GOAL OF THE EXERCISE: Across the records below, how many lines include the string "around"? Respond with the number only.

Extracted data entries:
○ ○ ○ ○ ○
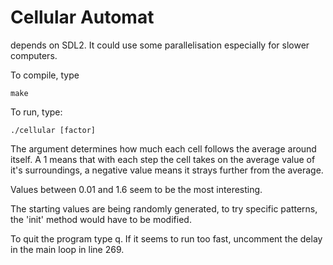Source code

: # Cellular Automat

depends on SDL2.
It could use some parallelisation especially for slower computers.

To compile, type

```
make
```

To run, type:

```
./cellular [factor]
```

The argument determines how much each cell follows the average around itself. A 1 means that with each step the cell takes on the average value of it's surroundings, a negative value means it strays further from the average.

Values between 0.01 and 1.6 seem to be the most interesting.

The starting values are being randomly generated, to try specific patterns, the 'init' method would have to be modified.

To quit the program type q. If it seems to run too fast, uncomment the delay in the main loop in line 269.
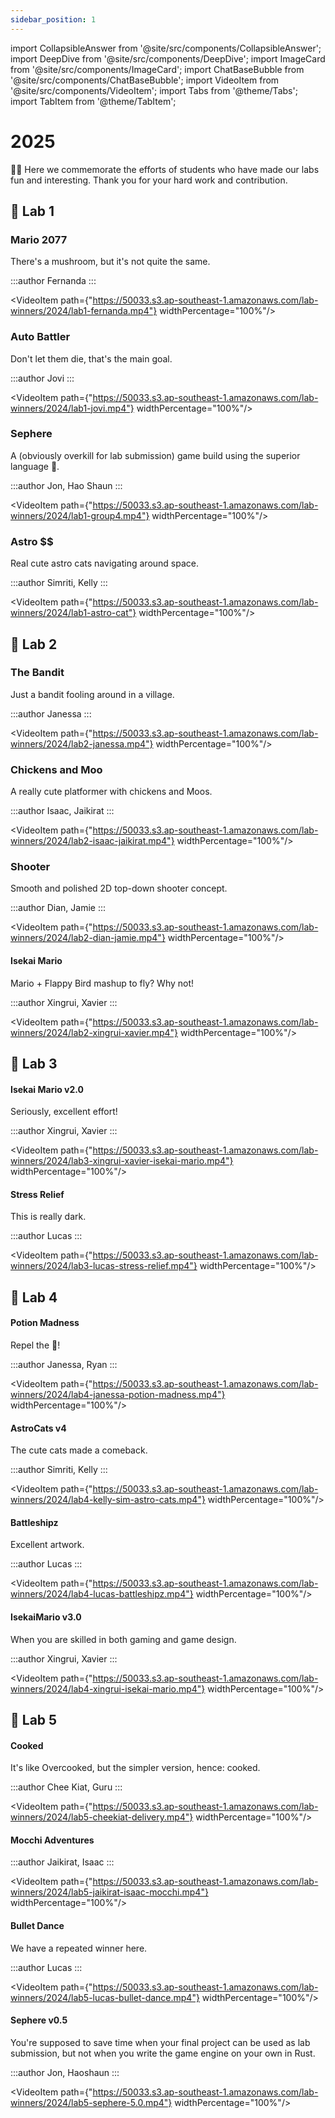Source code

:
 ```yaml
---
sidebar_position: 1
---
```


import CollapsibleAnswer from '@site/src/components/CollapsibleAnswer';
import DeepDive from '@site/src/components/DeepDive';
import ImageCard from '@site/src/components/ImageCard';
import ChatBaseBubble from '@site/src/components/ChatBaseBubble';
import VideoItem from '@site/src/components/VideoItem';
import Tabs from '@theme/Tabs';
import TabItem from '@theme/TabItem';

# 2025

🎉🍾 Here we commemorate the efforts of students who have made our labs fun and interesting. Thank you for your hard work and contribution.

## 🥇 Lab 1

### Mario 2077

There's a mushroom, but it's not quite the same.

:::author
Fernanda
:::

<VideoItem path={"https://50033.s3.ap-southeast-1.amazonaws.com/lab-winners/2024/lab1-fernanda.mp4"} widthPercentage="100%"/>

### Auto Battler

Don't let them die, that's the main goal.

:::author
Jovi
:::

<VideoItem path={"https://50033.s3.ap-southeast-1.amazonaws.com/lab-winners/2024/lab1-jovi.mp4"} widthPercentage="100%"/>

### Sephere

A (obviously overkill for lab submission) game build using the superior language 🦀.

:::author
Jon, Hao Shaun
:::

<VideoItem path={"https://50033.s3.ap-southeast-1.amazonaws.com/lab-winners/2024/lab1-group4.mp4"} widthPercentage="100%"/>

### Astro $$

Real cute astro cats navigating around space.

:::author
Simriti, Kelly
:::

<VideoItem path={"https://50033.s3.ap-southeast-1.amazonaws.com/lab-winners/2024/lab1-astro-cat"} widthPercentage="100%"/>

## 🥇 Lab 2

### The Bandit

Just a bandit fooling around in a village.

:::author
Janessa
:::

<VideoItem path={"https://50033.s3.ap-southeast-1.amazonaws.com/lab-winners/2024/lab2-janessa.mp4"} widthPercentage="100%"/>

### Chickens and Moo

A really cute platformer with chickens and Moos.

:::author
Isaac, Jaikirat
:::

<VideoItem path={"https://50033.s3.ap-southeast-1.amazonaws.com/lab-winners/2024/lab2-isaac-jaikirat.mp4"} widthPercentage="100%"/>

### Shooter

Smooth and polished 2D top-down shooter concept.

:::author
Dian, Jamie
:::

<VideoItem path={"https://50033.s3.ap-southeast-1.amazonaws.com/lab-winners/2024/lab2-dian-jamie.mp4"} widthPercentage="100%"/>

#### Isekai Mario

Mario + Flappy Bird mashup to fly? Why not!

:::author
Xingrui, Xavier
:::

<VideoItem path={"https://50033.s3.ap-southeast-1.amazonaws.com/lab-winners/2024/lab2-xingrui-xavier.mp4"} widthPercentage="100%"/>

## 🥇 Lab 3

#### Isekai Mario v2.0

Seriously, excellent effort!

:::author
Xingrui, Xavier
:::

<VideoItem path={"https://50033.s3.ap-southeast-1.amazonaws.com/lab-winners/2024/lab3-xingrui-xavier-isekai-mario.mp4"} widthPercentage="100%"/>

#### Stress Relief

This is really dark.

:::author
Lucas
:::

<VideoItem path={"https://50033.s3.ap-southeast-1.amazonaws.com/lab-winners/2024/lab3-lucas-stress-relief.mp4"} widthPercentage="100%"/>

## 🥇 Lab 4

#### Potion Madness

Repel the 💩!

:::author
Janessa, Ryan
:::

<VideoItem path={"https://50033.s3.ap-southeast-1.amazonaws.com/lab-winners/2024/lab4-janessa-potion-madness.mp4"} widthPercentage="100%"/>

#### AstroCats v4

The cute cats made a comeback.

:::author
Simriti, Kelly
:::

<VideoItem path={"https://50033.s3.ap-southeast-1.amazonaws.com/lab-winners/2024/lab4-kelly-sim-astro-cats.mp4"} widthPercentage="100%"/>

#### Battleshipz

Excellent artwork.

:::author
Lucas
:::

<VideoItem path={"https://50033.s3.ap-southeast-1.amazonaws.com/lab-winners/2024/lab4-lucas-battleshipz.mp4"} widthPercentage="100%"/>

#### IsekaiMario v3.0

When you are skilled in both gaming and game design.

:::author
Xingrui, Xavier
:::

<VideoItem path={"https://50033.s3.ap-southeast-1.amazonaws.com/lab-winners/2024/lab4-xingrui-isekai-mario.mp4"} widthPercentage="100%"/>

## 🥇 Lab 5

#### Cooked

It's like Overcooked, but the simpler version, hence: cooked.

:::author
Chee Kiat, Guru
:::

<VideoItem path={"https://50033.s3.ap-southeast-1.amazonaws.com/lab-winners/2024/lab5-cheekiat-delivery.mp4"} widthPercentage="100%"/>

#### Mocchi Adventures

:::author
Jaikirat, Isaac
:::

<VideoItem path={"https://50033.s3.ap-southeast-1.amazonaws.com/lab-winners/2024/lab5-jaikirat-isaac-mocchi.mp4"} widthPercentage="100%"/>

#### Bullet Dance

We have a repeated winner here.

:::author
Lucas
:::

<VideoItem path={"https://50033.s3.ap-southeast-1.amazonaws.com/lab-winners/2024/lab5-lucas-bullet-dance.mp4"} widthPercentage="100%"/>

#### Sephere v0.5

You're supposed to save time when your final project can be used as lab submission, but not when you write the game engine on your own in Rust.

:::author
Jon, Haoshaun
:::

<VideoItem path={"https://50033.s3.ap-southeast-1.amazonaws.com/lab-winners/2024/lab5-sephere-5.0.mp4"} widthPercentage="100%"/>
○ ○ ○ ○ ○
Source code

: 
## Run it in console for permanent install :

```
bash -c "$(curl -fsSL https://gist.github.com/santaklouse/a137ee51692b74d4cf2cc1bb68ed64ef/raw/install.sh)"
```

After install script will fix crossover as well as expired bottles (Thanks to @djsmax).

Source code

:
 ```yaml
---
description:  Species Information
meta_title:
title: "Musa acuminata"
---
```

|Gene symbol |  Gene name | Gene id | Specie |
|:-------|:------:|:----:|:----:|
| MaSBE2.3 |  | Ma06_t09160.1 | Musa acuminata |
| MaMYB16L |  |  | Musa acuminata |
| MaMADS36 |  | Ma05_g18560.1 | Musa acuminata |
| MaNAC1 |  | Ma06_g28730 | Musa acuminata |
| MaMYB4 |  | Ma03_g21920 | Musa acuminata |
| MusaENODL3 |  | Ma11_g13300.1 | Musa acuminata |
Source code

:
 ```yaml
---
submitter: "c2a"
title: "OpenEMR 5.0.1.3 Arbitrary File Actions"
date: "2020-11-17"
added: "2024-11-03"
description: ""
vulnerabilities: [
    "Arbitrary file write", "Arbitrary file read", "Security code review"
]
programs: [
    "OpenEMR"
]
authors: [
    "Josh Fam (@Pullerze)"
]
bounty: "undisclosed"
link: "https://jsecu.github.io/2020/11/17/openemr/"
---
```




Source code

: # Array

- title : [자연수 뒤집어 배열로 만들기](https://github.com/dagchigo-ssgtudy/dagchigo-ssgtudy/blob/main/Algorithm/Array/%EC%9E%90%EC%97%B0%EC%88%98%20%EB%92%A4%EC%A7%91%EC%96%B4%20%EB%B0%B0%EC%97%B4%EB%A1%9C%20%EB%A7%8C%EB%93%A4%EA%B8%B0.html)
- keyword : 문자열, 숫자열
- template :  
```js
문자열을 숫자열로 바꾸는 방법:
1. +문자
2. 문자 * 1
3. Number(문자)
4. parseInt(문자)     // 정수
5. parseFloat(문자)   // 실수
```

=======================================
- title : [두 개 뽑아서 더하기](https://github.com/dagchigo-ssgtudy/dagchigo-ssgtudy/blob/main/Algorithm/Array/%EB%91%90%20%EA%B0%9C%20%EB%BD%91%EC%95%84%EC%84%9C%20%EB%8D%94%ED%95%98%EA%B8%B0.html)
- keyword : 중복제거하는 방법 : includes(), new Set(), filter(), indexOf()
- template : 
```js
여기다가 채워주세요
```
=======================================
○ ○ ○ ○ ○
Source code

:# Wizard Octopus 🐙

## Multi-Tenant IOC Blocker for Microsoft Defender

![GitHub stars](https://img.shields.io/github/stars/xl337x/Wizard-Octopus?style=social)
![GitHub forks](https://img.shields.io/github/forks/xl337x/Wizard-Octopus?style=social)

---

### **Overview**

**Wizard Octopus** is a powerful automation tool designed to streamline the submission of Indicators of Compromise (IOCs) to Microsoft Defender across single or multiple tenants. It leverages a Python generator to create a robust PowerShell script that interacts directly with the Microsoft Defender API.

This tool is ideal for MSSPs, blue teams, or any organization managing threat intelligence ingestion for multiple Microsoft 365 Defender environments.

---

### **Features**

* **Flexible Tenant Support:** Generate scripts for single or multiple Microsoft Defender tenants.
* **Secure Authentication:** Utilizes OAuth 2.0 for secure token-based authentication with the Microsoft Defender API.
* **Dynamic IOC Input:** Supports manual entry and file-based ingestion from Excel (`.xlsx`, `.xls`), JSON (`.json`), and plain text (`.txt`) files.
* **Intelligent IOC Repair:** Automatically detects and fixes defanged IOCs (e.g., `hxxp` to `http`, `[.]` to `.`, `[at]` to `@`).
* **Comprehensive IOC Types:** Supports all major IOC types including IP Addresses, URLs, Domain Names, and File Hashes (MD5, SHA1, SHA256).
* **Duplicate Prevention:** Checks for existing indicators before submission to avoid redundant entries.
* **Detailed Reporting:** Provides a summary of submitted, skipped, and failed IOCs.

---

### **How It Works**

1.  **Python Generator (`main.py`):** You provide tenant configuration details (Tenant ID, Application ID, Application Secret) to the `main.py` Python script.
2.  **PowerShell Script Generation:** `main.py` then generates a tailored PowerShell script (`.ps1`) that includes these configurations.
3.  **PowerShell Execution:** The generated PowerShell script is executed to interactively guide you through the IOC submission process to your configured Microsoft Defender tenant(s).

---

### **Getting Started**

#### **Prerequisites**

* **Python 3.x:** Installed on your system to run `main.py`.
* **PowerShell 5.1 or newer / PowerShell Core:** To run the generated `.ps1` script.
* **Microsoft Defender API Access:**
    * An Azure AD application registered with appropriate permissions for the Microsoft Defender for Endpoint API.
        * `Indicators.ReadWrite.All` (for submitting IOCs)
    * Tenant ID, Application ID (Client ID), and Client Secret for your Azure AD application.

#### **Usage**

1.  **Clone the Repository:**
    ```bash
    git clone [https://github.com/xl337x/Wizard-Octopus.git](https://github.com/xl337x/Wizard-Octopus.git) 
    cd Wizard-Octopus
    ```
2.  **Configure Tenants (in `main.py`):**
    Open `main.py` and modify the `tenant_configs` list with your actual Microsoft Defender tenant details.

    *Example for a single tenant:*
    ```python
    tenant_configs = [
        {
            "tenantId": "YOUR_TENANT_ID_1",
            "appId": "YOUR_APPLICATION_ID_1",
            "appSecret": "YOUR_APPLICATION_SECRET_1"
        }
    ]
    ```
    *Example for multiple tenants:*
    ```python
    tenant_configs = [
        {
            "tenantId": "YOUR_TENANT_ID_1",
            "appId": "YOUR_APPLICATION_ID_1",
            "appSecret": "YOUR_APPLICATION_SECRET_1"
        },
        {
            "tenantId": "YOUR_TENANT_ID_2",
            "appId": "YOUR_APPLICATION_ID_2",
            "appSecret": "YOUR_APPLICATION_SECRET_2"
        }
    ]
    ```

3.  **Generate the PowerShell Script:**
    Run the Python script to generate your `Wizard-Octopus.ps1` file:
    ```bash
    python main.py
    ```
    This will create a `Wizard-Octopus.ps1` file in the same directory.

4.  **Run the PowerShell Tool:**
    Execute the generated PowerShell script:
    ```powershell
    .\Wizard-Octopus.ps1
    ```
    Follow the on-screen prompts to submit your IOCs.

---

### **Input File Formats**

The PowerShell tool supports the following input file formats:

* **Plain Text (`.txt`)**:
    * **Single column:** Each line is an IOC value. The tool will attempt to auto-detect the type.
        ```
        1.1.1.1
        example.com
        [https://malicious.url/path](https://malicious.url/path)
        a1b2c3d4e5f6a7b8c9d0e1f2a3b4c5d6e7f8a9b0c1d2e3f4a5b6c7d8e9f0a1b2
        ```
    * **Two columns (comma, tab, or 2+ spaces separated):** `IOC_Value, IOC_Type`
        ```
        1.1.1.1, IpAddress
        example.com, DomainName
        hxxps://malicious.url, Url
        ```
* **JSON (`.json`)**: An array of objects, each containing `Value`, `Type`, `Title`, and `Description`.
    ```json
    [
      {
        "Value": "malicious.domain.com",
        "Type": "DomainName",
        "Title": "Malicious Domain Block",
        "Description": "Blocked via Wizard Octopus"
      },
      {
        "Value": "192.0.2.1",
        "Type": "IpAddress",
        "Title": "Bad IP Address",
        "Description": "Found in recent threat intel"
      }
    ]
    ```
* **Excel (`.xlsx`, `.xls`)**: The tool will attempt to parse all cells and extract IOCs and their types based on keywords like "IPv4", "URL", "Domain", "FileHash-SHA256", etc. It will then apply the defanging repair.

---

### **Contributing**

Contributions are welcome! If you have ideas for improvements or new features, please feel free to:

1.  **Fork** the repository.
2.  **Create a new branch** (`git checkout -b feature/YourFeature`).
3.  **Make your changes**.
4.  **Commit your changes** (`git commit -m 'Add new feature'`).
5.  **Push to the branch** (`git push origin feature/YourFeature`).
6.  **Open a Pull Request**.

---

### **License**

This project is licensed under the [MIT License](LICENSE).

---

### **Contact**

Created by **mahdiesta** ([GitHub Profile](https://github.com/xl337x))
○ ○ ○ ○ ○
TASK OUTPUT: 3